In [37]:
%pylab inline


Populating the interactive namespace from numpy and matplotlib
WARNING: pylab import has clobbered these variables: ['norm', 'uniform', 'copy', 'beta', 'multivariate_normal']
`%matplotlib` prevents importing * from pylab and numpy

In [38]:
from scipy.stats import beta, multivariate_normal, uniform, norm
from scipy.misc import derivative
import numpy as np
import matplotlib.pyplot as plt
import copy
import pandas as pd


ERROR! Session/line number was not unique in database. History logging moved to new session 36

Use the (local) shape of the distribution to make smarter proposals.

Hamiltonian: quantity that is conserved regardless of position in space.

Metaphor: hockey puck sliding on a (non-flat) surface. Want to be able to describe the state of the puck.
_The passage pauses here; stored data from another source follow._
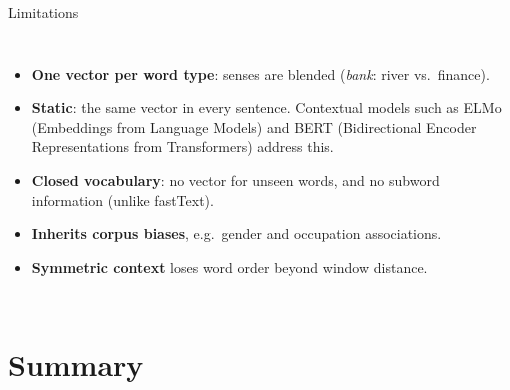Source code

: \documentclass[aspectratio=169,11pt]{beamer}
\begin{document}
\begin{frame}{Limitations}
\begin{columns}[c]
\begin{itemize}\small
  \item \textbf{One vector per word type}: senses are blended (\emph{bank}: river vs.\ finance).
  \item \textbf{Static}: the same vector in every sentence. Contextual models such as ELMo (Embeddings from Language Models) and BERT (Bidirectional Encoder Representations from Transformers) address this.
  \item \textbf{Closed vocabulary}: no vector for unseen words, and no subword information (unlike fastText).
  \item \textbf{Inherits corpus biases}, e.g.\ gender and occupation associations.
  \item \textbf{Symmetric context} loses word order beyond window distance.
\end{itemize}
\centering
{}
\end{columns}
\end{frame}

\section{Summary}
\end{document}

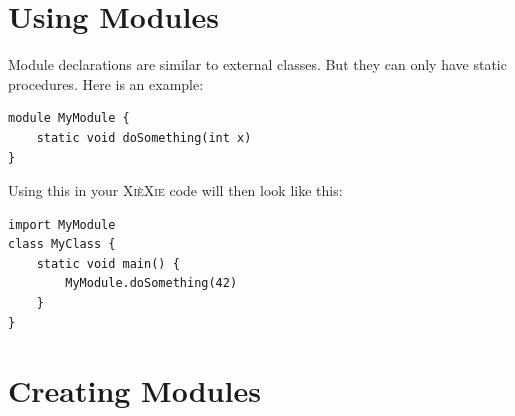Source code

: \documentclass[a5paper]{report}
\def\xiexie{\textsc{Xi\`eXie}\xspace}
\begin{document}

\section{Using Modules}

Module declarations are similar to external classes. But they can only have static procedures. Here is an example:
\begin{lstlisting}
module MyModule {
    static void doSomething(int x)
}
\end{lstlisting}
Using this in your \xiexie code will then look like this:
\begin{lstlisting}
import MyModule
class MyClass {
    static void main() {
        MyModule.doSomething(42)
    }
}
\end{lstlisting}



\section{Creating Modules}
\end{document}
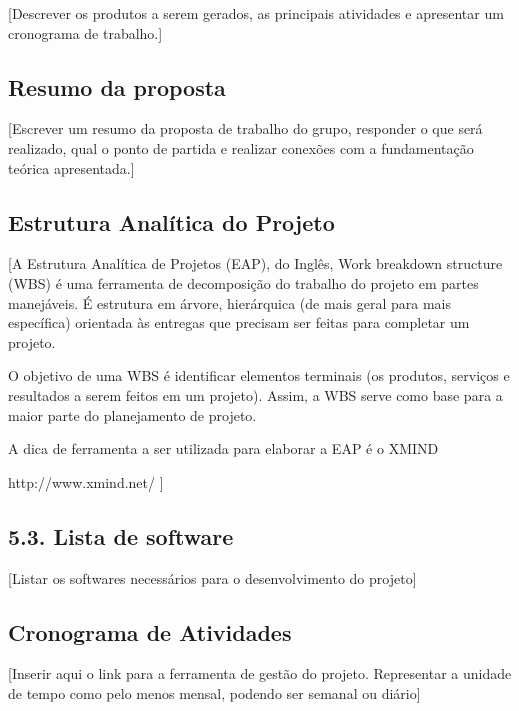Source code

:
[Descrever os produtos a serem gerados, as principais atividades e apresentar um cronograma de trabalho.]

\subsection{Resumo da proposta}
	
	[Escrever um resumo da proposta de trabalho do grupo, responder o que será realizado, qual o ponto de partida e realizar conexões com a fundamentação teórica apresentada.]

\subsection{Estrutura Analítica do Projeto}
	
	[A Estrutura Analítica de Projetos (EAP), do Inglês, Work breakdown structure (WBS) é uma ferramenta de decomposição do trabalho do projeto em partes manejáveis. É estrutura em árvore, hierárquica (de mais geral para mais específica) orientada às entregas que precisam ser feitas para completar um projeto.

	O objetivo de uma WBS é identificar elementos terminais (os produtos, serviços e resultados a serem feitos em um projeto). Assim, a WBS serve como base para a maior parte do planejamento de projeto.
	
	A dica de ferramenta a ser utilizada para elaborar a EAP é o XMIND 
	
	http://www.xmind.net/ ]

\subsection{5.3. Lista de software}
	
	[Listar os softwares necessários para o desenvolvimento do projeto]

\subsection{Cronograma de Atividades}

	[Inserir aqui o link para a ferramenta de gestão do projeto. Representar a unidade de tempo como pelo menos mensal, podendo ser semanal ou diário]

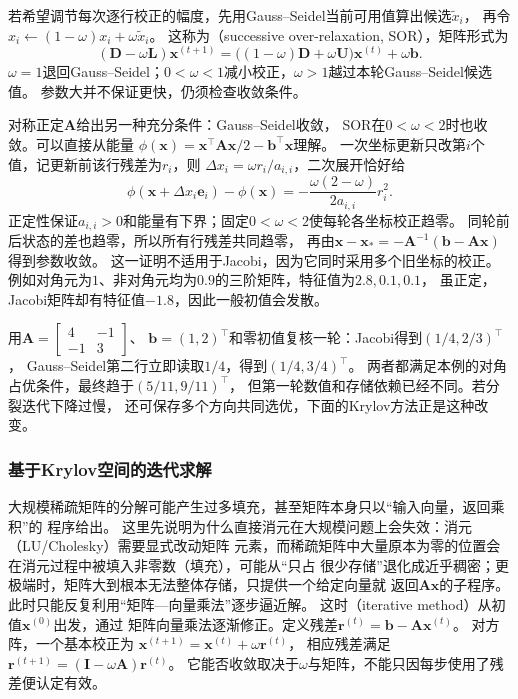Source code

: 若希望调节每次逐行校正的幅度，先用Gauss--Seidel当前可用值算出候选$\widetilde x_i$，
再令$x_i\gets(1-\omega)x_i+\omega\widetilde x_i$。
这称为（successive over-relaxation, SOR），矩阵形式为
\begin{equation}
 (\bm D-\omega\bm L)\bm x^{(t+1)}
 =\bigl((1-\omega)\bm D+\omega\bm U\bigr)\bm x^{(t)}+\omega\bm b.
 \label{eq:linear-algebra-sor-splitting}
\end{equation}
$\omega=1$退回Gauss--Seidel；$0<\omega<1$减小校正，$\omega>1$越过本轮Gauss--Seidel候选值。
参数大并不保证更快，仍须检查收敛条件。

对称正定$\bm A$给出另一种充分条件：Gauss--Seidel收敛，
SOR在$0<\omega<2$时也收敛。可以直接从能量
$\phi(\bm x)=\bm x^\top\bm A\bm x/2-\bm b^\top\bm x$理解。
一次坐标更新只改第$i$个值，记更新前该行残差为$r_i$，则
$\Delta x_i=\omega r_i/a_{i,i}$，二次展开恰好给
\[
 \phi(\bm x+\Delta x_i\bm e_i)-\phi(\bm x)
 =-\frac{\omega(2-\omega)}{2a_{i,i}}r_i^2.
\]
正定性保证$a_{i,i}>0$和能量有下界；固定$0<\omega<2$使每轮各坐标校正趋零。
同轮前后状态的差也趋零，所以所有行残差共同趋零，
再由$\bm x-\bm x_*= -\bm A^{-1}(\bm b-\bm A\bm x)$得到参数收敛。
这一证明不适用于Jacobi，因为它同时采用多个旧坐标的校正。
例如对角元为$1$、非对角元均为$0.9$的三阶矩阵，特征值为$2.8,0.1,0.1$，
虽正定，Jacobi矩阵却有特征值$-1.8$，因此一般初值会发散。

用$\bm A=\left[\begin{smallmatrix}4&-1\\-1&3\end{smallmatrix}\right]$、
$\bm b=(1,2)^\top$和零初值复核一轮：Jacobi得到$(1/4,2/3)^\top$，
Gauss--Seidel第二行立即读取$1/4$，得到$(1/4,3/4)^\top$。
两者都满足本例的对角占优条件，最终趋于$(5/11,9/11)^\top$，
但第一轮数值和存储依赖已经不同。若分裂迭代下降过慢，
还可保存多个方向共同选优，下面的Krylov方法正是这种改变。

\subsubsection{基于Krylov空间的迭代求解}
\label{sec:ch06-iterative-solvers}
\label{sec:ch06-conjugate-gradient}
\label{sec:ch06-gmres}

大规模稀疏矩阵的分解可能产生过多填充，甚至矩阵本身只以“输入向量，返回乘积”的
程序给出。
这里先说明为什么直接消元在大规模问题上会失效：消元（LU/Cholesky）需要显式改动矩阵
元素，而稀疏矩阵中大量原本为零的位置会在消元过程中被填入非零数（填充），可能从“只占
很少存储”退化成近乎稠密；更极端时，矩阵大到根本无法整体存储，只提供一个给定向量就
返回$\bm A\bm x$的子程序。此时只能反复利用“矩阵—向量乘法”逐步逼近解。
这时（iterative method）从初值$\bm x^{(0)}$出发，通过
矩阵向量乘法逐渐修正。定义残差$\bm r^{(t)}=\bm b-\bm A\bm x^{(t)}$。
对方阵，一个基本校正为
$\bm x^{(t+1)}=\bm x^{(t)}+\omega\bm r^{(t)}$，
相应残差满足$\bm r^{(t+1)}=(\bm I-\omega\bm A)\bm r^{(t)}$。
它能否收敛取决于$\omega$与矩阵，不能只因每步使用了残差便认定有效。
The state has two quantities:

  1. Current position, $q$
  2. Momentum, $p$

Hamiltonian: $H(q, p) = U(q) + K(p)$

  • $U(q)$ -- potential energy
  • $K(p)$ -- kinetic energy

In [39]:
dtarget = lambda x: multivariate_normal.pdf(x, mean=(3, 10), cov=[[1, 0], [0, 1]])
x1 = np.linspace(-6, 12, 101)
x2 = np.linspace(-11, 31, 101)
X, Y = np.meshgrid(x1, x2)
Z = np.array(map(dtarget, zip(X.flat, Y.flat))).reshape(101, 101)

In [40]:
plt.figure(figsize=(10,7))
plt.contour(X, Y, Z)
plt.xlim(0, 6)
plt.ylim(7, 13)
plt.show()


The surface of interest will be $U(q) = -\log{f(q)}$

$K(p) = \frac{p^T p}{2m}$, where $m$ = mass of the puck.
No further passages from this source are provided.